The use of donor advised funds is often overlooked as a smart source for your annual charitable contributions.  If you are like most families, you send a variety of annual contributions to a variety of charities that hold your passion.  You send then a check and take the deduction on your tax return.  A more tax efficient method could be to open a DAF account, or build one up with contributions over time, and then make your annual contributions out of the DAF each year to your favorite charities.  This method provides you with tax breaks as you build your fund, instead of each year you send a charity a check. 
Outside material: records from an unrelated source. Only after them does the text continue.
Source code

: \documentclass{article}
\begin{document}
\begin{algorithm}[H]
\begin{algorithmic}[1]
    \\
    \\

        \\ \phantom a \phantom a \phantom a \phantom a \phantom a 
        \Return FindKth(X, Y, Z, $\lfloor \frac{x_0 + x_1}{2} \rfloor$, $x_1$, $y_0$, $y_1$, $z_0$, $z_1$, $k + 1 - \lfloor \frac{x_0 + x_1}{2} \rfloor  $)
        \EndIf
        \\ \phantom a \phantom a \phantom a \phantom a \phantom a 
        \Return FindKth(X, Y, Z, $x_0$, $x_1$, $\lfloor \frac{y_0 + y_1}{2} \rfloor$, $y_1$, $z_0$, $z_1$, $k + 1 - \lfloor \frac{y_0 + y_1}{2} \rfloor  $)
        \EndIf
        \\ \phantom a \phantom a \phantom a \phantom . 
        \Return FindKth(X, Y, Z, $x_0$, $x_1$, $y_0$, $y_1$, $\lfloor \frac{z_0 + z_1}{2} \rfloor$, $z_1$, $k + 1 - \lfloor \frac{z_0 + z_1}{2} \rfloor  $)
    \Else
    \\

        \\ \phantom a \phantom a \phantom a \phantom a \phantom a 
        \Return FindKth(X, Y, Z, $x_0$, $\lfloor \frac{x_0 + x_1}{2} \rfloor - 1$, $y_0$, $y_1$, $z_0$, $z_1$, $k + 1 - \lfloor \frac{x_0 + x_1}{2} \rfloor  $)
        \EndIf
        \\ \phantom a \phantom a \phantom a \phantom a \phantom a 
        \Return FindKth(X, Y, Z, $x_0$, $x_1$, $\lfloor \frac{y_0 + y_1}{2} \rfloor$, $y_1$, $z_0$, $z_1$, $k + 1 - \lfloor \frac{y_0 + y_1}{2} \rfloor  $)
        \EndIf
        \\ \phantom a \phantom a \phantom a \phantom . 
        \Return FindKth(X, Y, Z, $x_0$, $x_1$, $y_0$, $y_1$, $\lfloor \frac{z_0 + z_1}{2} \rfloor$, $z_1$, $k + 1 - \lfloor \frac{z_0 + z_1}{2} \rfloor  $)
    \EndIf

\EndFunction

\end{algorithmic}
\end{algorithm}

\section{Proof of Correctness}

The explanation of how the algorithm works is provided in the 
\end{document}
The name donor advised fund comes from the process of the owner of the fund advises the fund to make charitable donations each year to their favorite charities.  This is an advisory notice only and the DAF sponsor does not have to do as you advise them to.  Most generally, they do exactly as you advise them to unless doing so would potentially create a regulatory issue like self dealing.  Your financial advisor can continue to manage the funds inside of your DAF.  The advisor just needs to be well versed in building a portfolio to achieve your long term family legacy goals.

Here are the most notable tax breaks for DAFs:

1.  The donor receives and immediate tax deduction in the year they contribute to their DAF.  Since donor advised funds must be administered by a public charity, contributions to a donor advised fund immediately qualify for maximum income tax benefits.  The IRS mandates annual limitations, depending upon the donor’s adjusted gross income (AGI):
  • Deduction for cash – Up to 50% of AGI.
  • Deduction for securities and other appreciated assets – Up to 30% of AGI.
  • There is a five year carry forward for unused deductions.

2.  Capital Gains Avoidance – The donor will incur no capital gains on gifts of appreciated assets (like real estate, securities or other illiquid assets).

3.  AMT – Alternative Minimum Tax – If the donor’s income is subject to AMT, their contribution to their DAF will reduce their AMT impact.

4.  Estate Tax – Your DAF will not be subject to estate taxes.

5.  Tax – Free Investment Appreciation – The investments in the DAF appreciate tax free, providing the donor additional funds that they can use for charitable giving.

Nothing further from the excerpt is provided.